Pendant une visite diplomatique au le Pérou, le président Jaime Paix Zamora et son homologue péruvien, Alberto Fujimori, sont arrivé à un accord avec cette nation pour la cession de 5 kilomètres de côte et une extension territoriale de 163,5 y a (1,635 km²) appel Boliviamar[7] par une période de 99 ans renouvelables depuis 1992, après lesquels toute construction et le territoire passe à nouveau au le Pérou.

Dans l'accord la Bolivie utiliserait une zone franche du port d'Ilo pour son administration et fonctionnement.

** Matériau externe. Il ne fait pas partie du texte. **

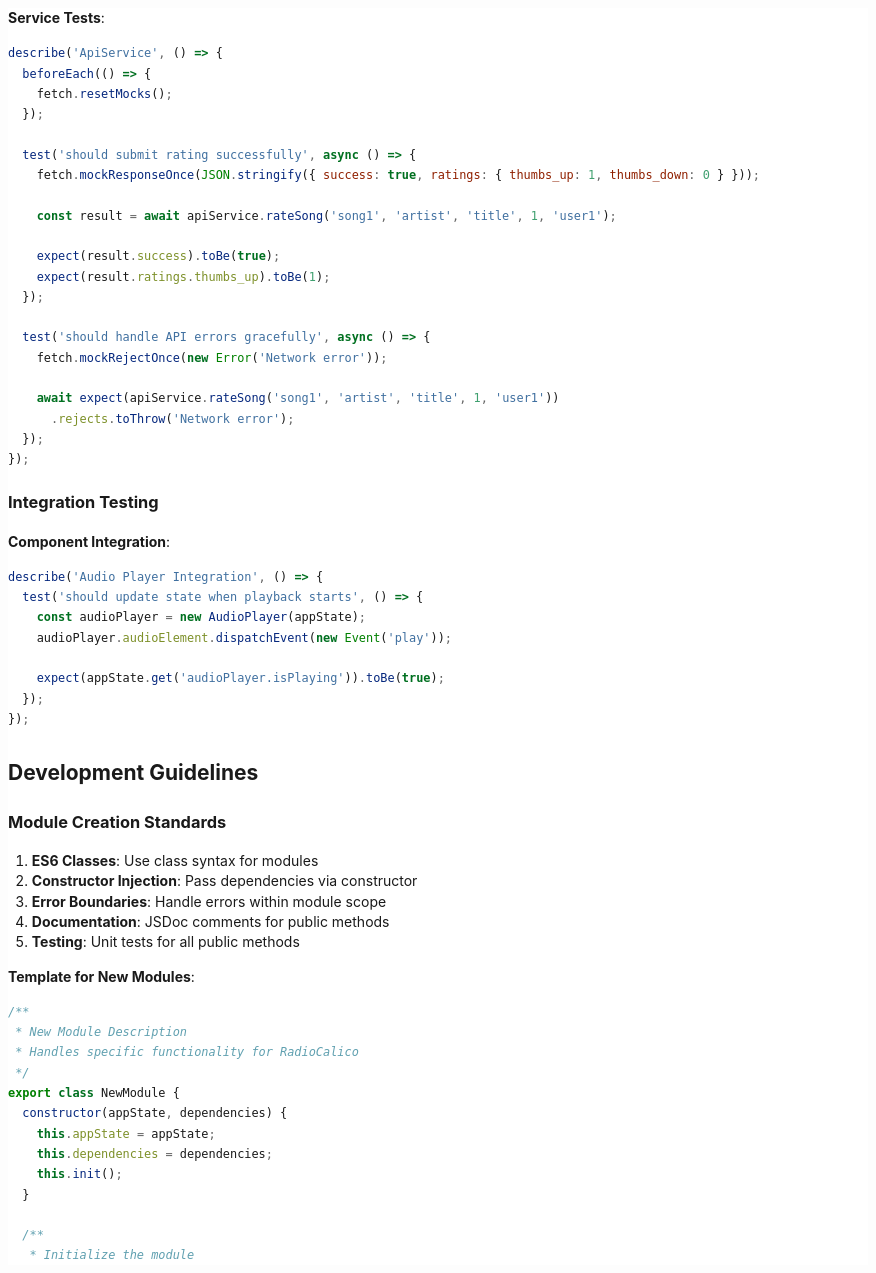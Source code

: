 **Service Tests**:
```javascript
describe('ApiService', () => {
  beforeEach(() => {
    fetch.resetMocks();
  });

  test('should submit rating successfully', async () => {
    fetch.mockResponseOnce(JSON.stringify({ success: true, ratings: { thumbs_up: 1, thumbs_down: 0 } }));

    const result = await apiService.rateSong('song1', 'artist', 'title', 1, 'user1');

    expect(result.success).toBe(true);
    expect(result.ratings.thumbs_up).toBe(1);
  });

  test('should handle API errors gracefully', async () => {
    fetch.mockRejectOnce(new Error('Network error'));

    await expect(apiService.rateSong('song1', 'artist', 'title', 1, 'user1'))
      .rejects.toThrow('Network error');
  });
});
```

### Integration Testing

**Component Integration**:
```javascript
describe('Audio Player Integration', () => {
  test('should update state when playback starts', () => {
    const audioPlayer = new AudioPlayer(appState);
    audioPlayer.audioElement.dispatchEvent(new Event('play'));

    expect(appState.get('audioPlayer.isPlaying')).toBe(true);
  });
});
```

## Development Guidelines

### Module Creation Standards

1. **ES6 Classes**: Use class syntax for modules
2. **Constructor Injection**: Pass dependencies via constructor
3. **Error Boundaries**: Handle errors within module scope
4. **Documentation**: JSDoc comments for public methods
5. **Testing**: Unit tests for all public methods

**Template for New Modules**:
```javascript
/**
 * New Module Description
 * Handles specific functionality for RadioCalico
 */
export class NewModule {
  constructor(appState, dependencies) {
    this.appState = appState;
    this.dependencies = dependencies;
    this.init();
  }

  /**
   * Initialize the module
```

Boliviamar Est une plage qu'il fait partie du projet de développement touristique signé entre le Pérou et la Bolivie le 24 janvier de l'an 1992, se trouve exactement à 17 kilomètres de la ville de Ilo, à un coûté de la voie costanera qu'unit les départements de Tacna et Moquegua.

Pour plus de renseignements s'expédier au "Protocole Complémentaire à la Convention entre les Gouvernements du le Pérou et de la Bolivie sur la participation d'entreprises bolivianas dans la Zone Franche Industrielle d'Ilo" qu'il crée la Zone Économique Spéciale pour la Bolivie en Ilo (ZEEBI), qu'élargit dans son maximum obtenez les facilités que le Gouvernement du le Pérou a attribué en faveur de la Bolivie dans les Conventions de 1992.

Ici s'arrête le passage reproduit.